Now, to overtop Massilia's massive walls, Caesar reports his Senior Legate - Gaius Trebonius - had to build 80-foot high seige walls, and it was during this construction the Caeasarian legions were attacked with 'ballistae' firing twelve-foot long timber poles tipped with spikes - these enormous darts were capable of piercing four layers of wicker work the Romans were working behind. Okay, a standard ballistae could have fired such a dart, although traditionally they didn't. However, one aspect of Archimedes steam cannon involves the cannon not only firing the cannon ball, but also a long length of timber. Why a long length of timber? Well, a steam cannon is pretty simple, a bronze or copper barrel - much like any muzzle loading gunpowder cannon - has its solid end placed over a fire. A spherical stone or metal projectile is loaded down the muzzle, a piece of timber the length of the barrel - minus the size of the ball - is then fitted down the barrel, holding the ball in place and in turn being held in place by a timber slat that stretches across the muzzle. Now the cannon is loaded. To fire, a valve is opened that feeds water into the red hot barrel end still sitting over the fire. The water turns to steam and at a set pressure, the timber slat breaks - releasing the timber pole and the ball. Being lighter, the timber pole might actually travel further than the ball - and there's no reason it couldn't be weaponised with an iron spike. Was this what Trebonius' troops came up against? Well, I think it is safe to say it can't be fully ruled out.
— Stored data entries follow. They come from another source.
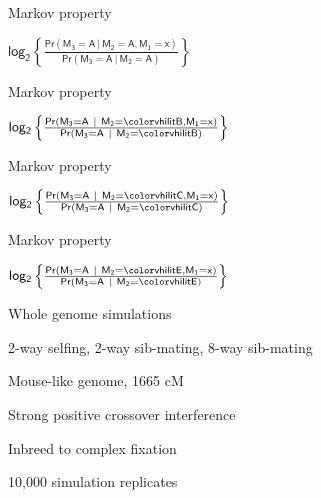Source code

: \documentclass[aspectratio=169,12pt,t]{beamer}
\begin{document}
\begin{frame}[c]{Markov property}

\centerline{\hspace*{15mm} \hilit
$ \mathsf{log_2 \left\{ \frac{Pr(M_3 = A \ | \ M_2 = A, M_1 = x)}{Pr(M_3 = A \ | \ M_2 = A)} \right\} }$
}


\note{
}

\end{frame}

\begin{frame}[c]{Markov property}

\centerline{\hspace*{15mm} \hilit
$ \mathsf{log_2 \left\{ \frac{
    Pr(M_3 = A \ | \ M_2 = {\vhilit B}, M_1 = x)}{
    Pr(M_3 = A \ | \ M_2 = {\vhilit B})}\right\}}$
}


\note{
}

\end{frame}



\begin{frame}[c]{Markov property}

\centerline{\hspace*{15mm} \hilit
$ \mathsf{log_2 \left\{ \frac{
    Pr(M_3 = A \ | \ M_2 = {\vhilit C}, M_1 = x)}{
    Pr(M_3 = A \ | \ M_2 = {\vhilit C})}\right\}}$
}


\note{
}

\end{frame}


\begin{frame}[c]{Markov property}

\centerline{\hspace*{15mm} \hilit
$ \mathsf{log_2 \left\{ \frac{
    Pr(M_3 = A \ | \ M_2 = {\vhilit E}, M_1 = x)}{
    Pr(M_3 = A \ | \ M_2 = {\vhilit E})}\right\}}$
}


\note{
}

\end{frame}



\begin{frame}[c]{Whole genome simulations}

\bbi
\item 2-way selfing, 2-way sib-mating, 8-way sib-mating

\item Mouse-like genome, 1665 cM

\item Strong positive crossover interference

\item Inbreed to complex fixation

\item 10,000 simulation replicates
\ei


\note{
}

  \end{frame}
\end{document}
With no moving parts, immense power and restricted only by an army's supply of fuel and projectiles, the steam cannon could have been the reason why the Massilians stayed independent as long as they did.


Thursday 1 November 2012

Getting Romans hot

In the recent post 'Steeling Yourself' you may have noticed that Roman metal production was barely matched anywhere else in the world until the beginning of the 19th-century. But the thing is 80,000-tons of lead and 82,500-tons of pig iron needed a whole lot of heat. In modern steel production you need two tons of coal to turn a ton of iron into presumably, the Romans had to find 165,000-tons of hot stuff just to make all that smeltered iron useful. But what kind of hot stuff was it? Traditionally it's believed Roman metal makers - and bathhouses for that matter - relied on wood and charcoal for their furnaces, just like the other contemporary iron age empires. Much of central China and India remain largely denuded of forests because of their charcoal industries. However there's increasing evidence the Romans turned to another well known heat source during the 1st and 2nd-centuries AD. Coal. In Britain several Roman villa excavations and some ancient smelters have turned up traces of coal dust or broken coal on site - some of which have previously been dismissed as glacial deposits by traditionalists. There's also evidence of bituminous coal being used in the Roman Rhinelands by Germanic steel-makers. British coal was also being shipped across the North Sea to the ports the Rhine iron workings as well. So it looks like the global seaborne trade of coking coal is nothing new and Roman industry was just as complex as the Industrial Age we've just had. And perhaps...just perhaps, this explains why European forests survive to the present day. After all, if the charcoal industry was Rome's only way of making steel and water pipes, then its hard to explain why the demand-supply cycle didn't see the Black Forest disappear - no matter what the Germans said or how many legions it took.